Teens’ online friendships as meaningful as face-to-face ones
Online friendships in teenagers are just as intimate and have similar characteristics as offline relationships, a study suggests.
Many parents worry about how much time teenagers spend texting, sharing selfies and engaging in other online activities with their friends. However, a study by researchers at the University of California, Irvine in the US, found that many of these digital behaviours serve the same purpose and encompass the same core qualities as face-to-face relationships.
“Increased peer interaction in cyberspace has led to growing concern that today’s adolescent friendships are now less intimate and an inadequate substitute for those back in the day that took place in person,” said Stephanie Reich, from University of California, Irvine.
“Many contacts between adolescents are mediated through technology and can provide additional opportunities for friends to spend time together, share thoughts and display affection than in offline spaces alone,” said Reich.

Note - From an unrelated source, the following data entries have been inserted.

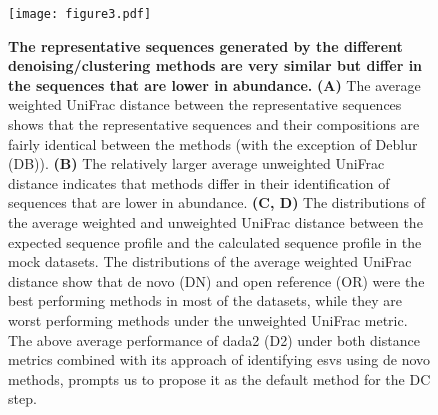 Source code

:   \begin{figure}
    \centering
    \texttt{[image: figure3.pdf]}
  \end{figure}
  \begin{figure}
    \centering
    \caption{
      \textbf{The representative sequences generated by the different denoising/clustering methods are very similar but differ in the sequences that are lower in abundance.}
      \textbf{(A)} The average weighted UniFrac distance between the representative sequences shows that the representative sequences and their compositions are fairly identical between the methods (with the exception of Deblur (DB)).
      \textbf{(B)} The relatively larger average unweighted UniFrac distance indicates that methods differ in their identification of sequences that are lower in abundance.
      \textbf{(C, D)} The distributions of the average weighted and unweighted UniFrac distance between the expected sequence profile and the calculated sequence profile in the mock datasets.
      The distributions of the average weighted UniFrac distance show that de novo (DN) and open reference (OR) were the best performing methods in most of the datasets, while they are worst performing methods under the unweighted UniFrac metric.
      The above average performance of dada2 (D2) under both distance metrics combined with its approach of identifying \ac{esv}s using de novo methods, prompts us to propose it as the default method for the DC step.
    }
    \label{fig:figure3}
  \end{figure}
  \FloatBarrier
  \newpage

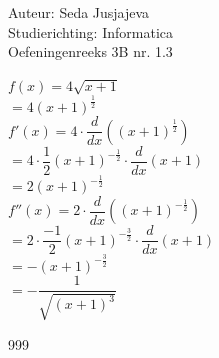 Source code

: \documentclass[a4paper]{article}
\begin{document}
\noindent \large Auteur: Seda Jusjajeva\\
\noindent \large Studierichting: Informatica\\
\noindent \large Oefeningenreeks 3B nr. 1.3 \\

\medskip

\normalsize


$f(x) = 4\sqrt{x+1}$ \\

$= 4(x + 1)^{\tfrac{1}{2}}$ \\

$f'(x) = 4\cdot\dfrac{d}{dx}\left((x + 1)^{\tfrac{1}{2}}\right)$ \\

$= 4\cdot\dfrac{1}{2}(x + 1)^{-\tfrac{1}{2}}\cdot\dfrac{d}{dx}(x + 1)$ \\

$= 2(x + 1)^{-\tfrac{1}{2}}$ \\

$f''(x) = 2\cdot\dfrac{d}{dx}\left((x + 1)^{-\tfrac{1}{2}}\right)$ \\

$= 2\cdot\dfrac{-1}{2}(x + 1)^{-\tfrac{3}{2}}\cdot\dfrac{d}{dx}(x + 1)$ \\

$= -(x + 1)^{-\tfrac{3}{2}}$ \\

$= -\dfrac{1}{\sqrt{(x + 1)^3}}$ \\




\begin{thebibliography}{999}
\end{thebibliography}
\end{document}
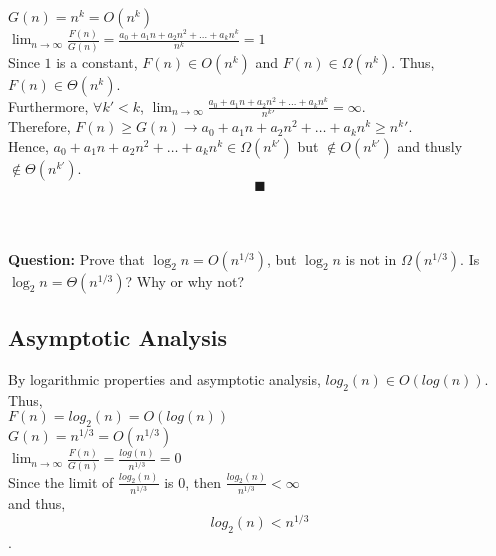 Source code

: \documentclass[a4paper,12pt]{article}
\begin{document}
$G(n) = n^k = O(n^k)$\\

$\lim_{n\to\infty} \frac{F(n)}{G(n)} = \frac{a_0+a_1n+a_2n^2+\ldots + a_kn^k}{n^k} = 1$\\

Since $1$ is a constant, $F(n) \in O(n^k)$ and $F(n) \in \Omega(n^k)$. Thus,  $F(n) \in \Theta(n^k)$.\\

Furthermore, $\forall k\prime < k$, $\lim_{n\to\infty}  \frac{a_0+a_1n+a_2n^2+\ldots + a_kn^k}{n^k\prime}=\infty$.\\

Therefore, $F(n) \geq G(n) \rightarrow a_0+a_1n+a_2n^2+\ldots + a_kn^k \geq n^k\prime$.\\

Hence,  $a_0+a_1n+a_2n^2+\ldots + a_kn^k \in \Omega(n^{k\prime})$ but $\notin O(n^{k\prime})$ and thusly $\notin \Theta(n^{k\prime})$.\\

$$\blacksquare$$\\

\section{}

\textbf{Question:} Prove that $\log_2n = O(n^{1/3})$, but $\log_2n$ is not in $\Omega(n^{1/3})$. Is $\log_2n = \Theta(n^{1/3})$? Why or why not?\\

\subsection{Asymptotic Analysis}

By logarithmic properties and asymptotic analysis, $log_2(n) \in O(log(n))$. Thus,\\

$F(n)= log_2(n) = O(log(n))$\\

$G(n)=n^{1/3} = O(n^{1/3})$\\

$\lim_{n\to\infty} \frac{F(n)}{G(n)} = \frac{log(n)}{n^{1/3}} = 0$\\

Since the limit of $\frac{log_2(n)}{n^{1/3}}$ is $0$, then $\frac{log_2(n)}{n^{1/3}} < \infty$\\ and thus,\\

$$log_2(n) < n^{1/3}$$.\\
\end{document}
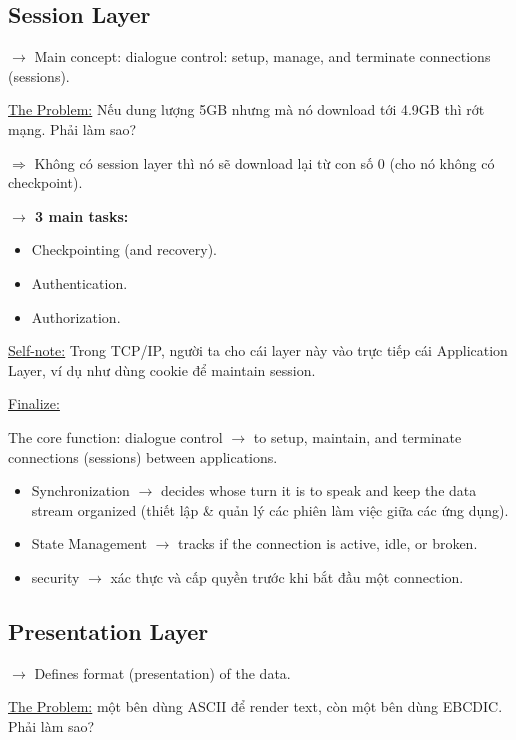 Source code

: \subsection{Session Layer}

\noindent
$\rightarrow$ Main concept: dialogue control: setup, manage, and terminate connections (sessions).
\medskip

\noindent
\underline{The Problem:} Nếu dung lượng 5GB nhưng mà nó download tới 4.9GB thì rớt mạng. Phải làm sao?

$\Rightarrow$ Không có session layer thì nó sẽ download lại từ con số 0 (cho nó không có checkpoint).
\medskip

\noindent
\textbf{$\rightarrow$ 3 main tasks:}

\begin{itemize}
    \item Checkpointing (and recovery).
    \item Authentication.
    \item Authorization.
\end{itemize}

\noindent
\underline{Self-note:} Trong TCP/IP, người ta cho cái layer này vào trực tiếp cái Application Layer, ví dụ như dùng cookie để maintain session.
\medskip

\noindent
\underline{Finalize:}
\medskip

\noindent
The core function: dialogue control $\rightarrow$ to setup, maintain, and terminate connections (sessions) between applications.

\begin{itemize}
    \item Synchronization $\rightarrow$ decides whose turn it is to speak and keep the data stream organized (thiết lập \& quản lý các phiên làm việc giữa các ứng dụng).
    \item State Management $\rightarrow$ tracks if the connection is active, idle, or broken.
    \item security $\rightarrow$ xác thực và cấp quyền trước khi bắt đầu một connection.
\end{itemize}

\subsection{Presentation Layer}

\noindent
$\rightarrow$ Defines format (presentation) of the data.
\medskip

\noindent
\underline{The Problem:} một bên dùng ASCII để render text, còn một bên dùng EBCDIC. Phải làm sao?

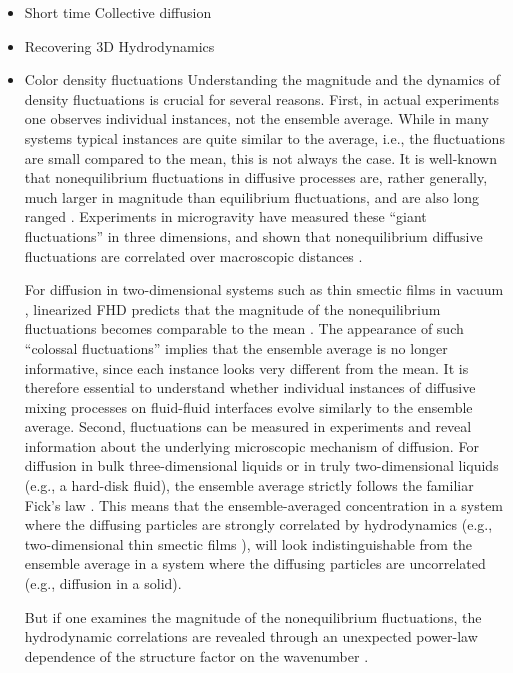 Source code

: \documentclass[ twoside,openright,titlepage,numbers=noenddot,%
headinclude,footinclude,cleardoublepage=empty,abstract=on,
BCOR=5mm,paper=a4,fontsize=11pt, dvipsnames
]{scrreprt}
\begin{document}
\begin{itemize}
\item Short time Collective diffusion
\item Recovering 3D Hydrodynamics
\item Color density fluctuations
  Understanding the magnitude and the dynamics of density fluctuations is crucial for several reasons. First, in actual experiments one observes individual instances, not the ensemble average. While in many systems typical instances are quite similar to the average, i.e., the fluctuations are small compared to the mean, this is not always the case. It is well-known that nonequilibrium fluctuations in diffusive processes are, rather generally, much larger in magnitude than equilibrium fluctuations, and are also long ranged \cite{FluctHydroNonEq_Book}.
Experiments in microgravity have measured these ``giant fluctuations'' in three dimensions, and shown that nonequilibrium diffusive fluctuations are correlated over macroscopic distances \cite{FractalDiffusion_Microgravity,GRADFLEXTransient}.

For diffusion in two-dimensional systems such as thin smectic films in vacuum \cite{ThinFilms_True2D}, linearized FHD predicts that the magnitude of the nonequilibrium fluctuations becomes comparable to the mean \cite{GiantFluctuations_ThinFilms}. The appearance of such ``colossal fluctuations'' implies that the ensemble average is no longer informative, since each instance looks very different from the mean.
It is therefore essential to understand whether individual instances of diffusive mixing processes on fluid-fluid interfaces evolve similarly to the ensemble average.
Second, fluctuations can be measured in experiments and reveal information about the underlying microscopic mechanism of diffusion. For diffusion in bulk three-dimensional liquids or in truly two-dimensional liquids (e.g., a hard-disk fluid), the ensemble average strictly follows the familiar Fick's law \cite{DiffusionJSTAT}.
This means that the ensemble-averaged concentration in a system where the diffusing particles are strongly correlated by hydrodynamics (e.g., two-dimensional thin smectic films \cite{ThinFilms_HIs}), will look indistinguishable from the ensemble average in a system where the diffusing particles are uncorrelated (e.g., diffusion in a solid).

But if one examines the magnitude of the nonequilibrium fluctuations, the hydrodynamic correlations are revealed through an unexpected power-law dependence of the structure factor on the wavenumber \cite{GiantFluctuations_ThinFilms}.


\end{itemize}
\end{document}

Researchers identified six core characteristics of offline friendships - self-disclosure, validation, companionship, instrumental support, conflict and conflict resolution - and their digital parallels. For each quality, they noted ways in which online interfaces corresponded with or differed from in-person communication. The results are detailed in the May issue of Adolescent Research Review. Reich and Yau found that digital exchanges offer more benefits in some areas and carry increased risks in others.
On the plus side, online contact enhances companionship between friends via conversations that can continue throughout the day and night without disrupting others, and it also allows more time to control emotions and calm down before crafting and sending a response to something upsetting.
Conversely, friendships can be damaged by gossip and rumors, which spread much faster and farther through cyberspace. “Digital communication may increase the ramifications of conduct due to the permanence of information and the speed by which it travels, but at the core, friendships seem to have the same key characteristics,” Reich said.
“The majority of adolescents interact electronically most often with individuals they consider friends offline,” he said. “So rather than reducing intimacy in these relationships, technology-mediated communication may provide additional benefits to teens as connections occur both face-to-face and online,” he added.